[About this exercise] Please say how many lines in the records contain the word "rightarrow", giving only the number.

[Dataset entries]
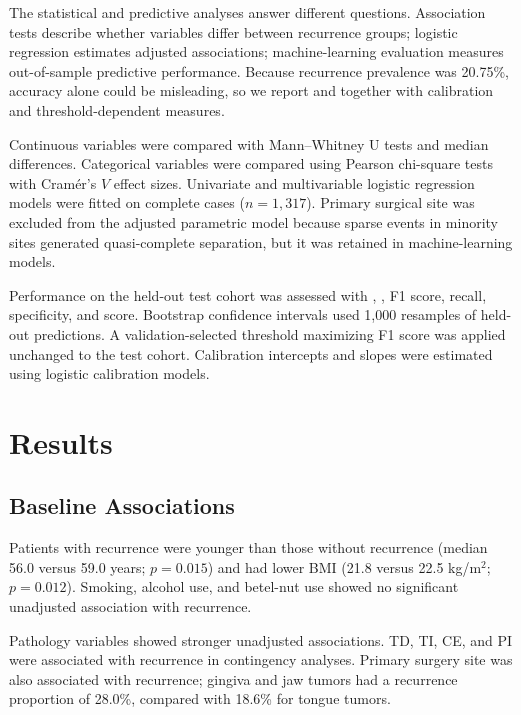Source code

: \documentclass[11pt,a4paper]{article}
\newcommand{\ROC}{\text{ROC-AUC}}
\newcommand{\AUPRC}{\text{AUPRC}}
\newcommand{\Brier}{\text{Brier}}
\begin{document}
The statistical and predictive analyses answer different questions. Association tests describe whether variables differ between recurrence groups; logistic regression estimates adjusted associations; machine-learning evaluation measures out-of-sample predictive performance. Because recurrence prevalence was 20.75\%, accuracy alone could be misleading, so we report \ROC{} and \AUPRC{} together with calibration and threshold-dependent measures.

Continuous variables were compared with Mann--Whitney U tests and median differences. Categorical variables were compared using Pearson chi-square tests with Cram\'er's $V$ effect sizes. Univariate and multivariable logistic regression models were fitted on complete cases ($n=1,317$). Primary surgical site was excluded from the adjusted parametric model because sparse events in minority sites generated quasi-complete separation, but it was retained in machine-learning models.

Performance on the held-out test cohort was assessed with \ROC{}, \AUPRC{}, F1 score, recall, specificity, and \Brier{} score. Bootstrap confidence intervals used 1,000 resamples of held-out predictions. A validation-selected threshold maximizing F1 score was applied unchanged to the test cohort. Calibration intercepts and slopes were estimated using logistic calibration models.

\section{Results}

\subsection{Baseline Associations}

Patients with recurrence were younger than those without recurrence (median 56.0 versus 59.0 years; $p=0.015$) and had lower BMI (21.8 versus 22.5 kg/m$^2$; $p=0.012$). Smoking, alcohol use, and betel-nut use showed no significant unadjusted association with recurrence.

Pathology variables showed stronger unadjusted associations. TD, TI, CE, and PI were associated with recurrence in contingency analyses. Primary surgery site was also associated with recurrence; gingiva and jaw tumors had a recurrence proportion of 28.0\%, compared with 18.6\% for tongue tumors.
\end{document}
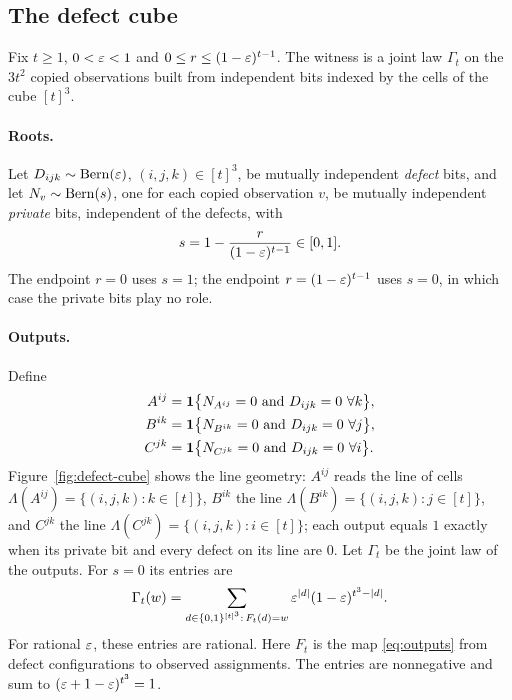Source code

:\subsection{The defect cube}\label{sec:construction}

Fix $t\ge1$, $0<\eps<1$ and $0\le r\le(1-\eps)^{t-1}$. The witness is a joint law $\Gamma_t$ on the $3t^2$ copied observations built from independent bits indexed by the cells of the cube $[t]^3$.

\paragraph{Roots.}
Let $D_{ijk}\sim\Bern(\eps)$, $(i,j,k)\in[t]^3$, be mutually independent \emph{defect} bits, and let $N_v\sim\Bern(s)$, one for each copied observation $v$, be mutually independent \emph{private} bits, independent of the defects, with
\begin{equation}\label{eq:s}
s=1-\frac{r}{(1-\eps)^{t-1}}\in[0,1].
\end{equation}
The endpoint $r=0$ uses $s=1$; the endpoint $r=(1-\eps)^{t-1}$ uses $s=0$, in which case the private bits play no role.

\paragraph{Outputs.}
Define
\begin{equation}\label{eq:outputs}
\begin{aligned}
A^{ij}&=\one\bigl\{N_{A^{ij}}=0\text{ and }D_{ijk}=0\ \forall k\bigr\},\\
B^{ik}&=\one\bigl\{N_{B^{ik}}=0\text{ and }D_{ijk}=0\ \forall j\bigr\},\\
C^{jk}&=\one\bigl\{N_{C^{jk}}=0\text{ and }D_{ijk}=0\ \forall i\bigr\}.
\end{aligned}
\end{equation}
Figure~\ref{fig:defect-cube} shows the line geometry: $A^{ij}$ reads the line of cells $\Lambda(A^{ij})=\{(i,j,k):k\in[t]\}$, $B^{ik}$ the line $\Lambda(B^{ik})=\{(i,j,k):j\in[t]\}$, and $C^{jk}$ the line $\Lambda(C^{jk})=\{(i,j,k):i\in[t]\}$; each output equals $1$ exactly when its private bit and every defect on its line are $0$. Let $\Gamma_t$ be the joint law of the outputs. For $s=0$ its entries are
\begin{equation}\label{eq:table}
\Gamma_t(w)=\sum_{d\in\{0,1\}^{[t]^3}:\,F_t(d)=w}\eps^{|d|}(1-\eps)^{t^3-|d|}.
\end{equation}
For rational $\eps$, these entries are rational. Here $F_t$ is the map \eqref{eq:outputs} from defect configurations to observed assignments. The entries are nonnegative and sum to $(\eps+1-\eps)^{t^3}=1$.


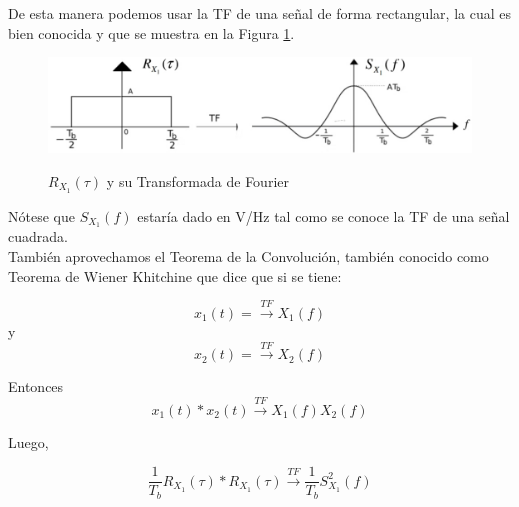 De esta manera podemos usar la TF de una señal de forma rectangular, la cual es bien conocida y que se muestra en la Figura \ref{fig:Cuadrado-dos}.

\begin{figure}[h!]
	\captionsetup{justification = raggedright, singlelinecheck = false}
	\caption{$R_{X_1}(\tau)$ y su Transformada de Fourier} 
	\centering
	\includegraphics[scale=0.6]{Imagenes/Cuadrado-dos.png}
	\label{fig:Cuadrado-dos}
\end{figure}

Nótese que $S_{X_1}(f)$ estaría dado en V/Hz tal como se conoce la TF de una señal cuadrada. \\
También aprovechamos el Teorema de la Convolución, también conocido como Teorema de Wiener Khitchine que dice que si se tiene:

\begin{equation} \label{equ_treintaseis}
	x_{1}(t) = \overset{TF}{\rightarrow} X_{1}(f) 
\end{equation}
y
\begin{equation} \label{equ_treintasietex}
	x_{2}(t) = \overset{TF}{\rightarrow} X_{2}(f)
\end{equation}

Entonces
\begin{equation} \label{equ_treintasiete}
	 x_{1}(t) * x_{2}(t) \overset{TF}{\rightarrow} X_{1}(f) X_{2}(f)
\end{equation}

Luego,

\begin{equation} \label{equ_treintaocho}
\frac{1}{T_b}R_{X_1}(\tau )*R_{X_1}(\tau )\overset{TF}{\rightarrow}\frac{1}{T_b}S^{2}_{X_{1}}(f)
\end{equation}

[Finished task] 4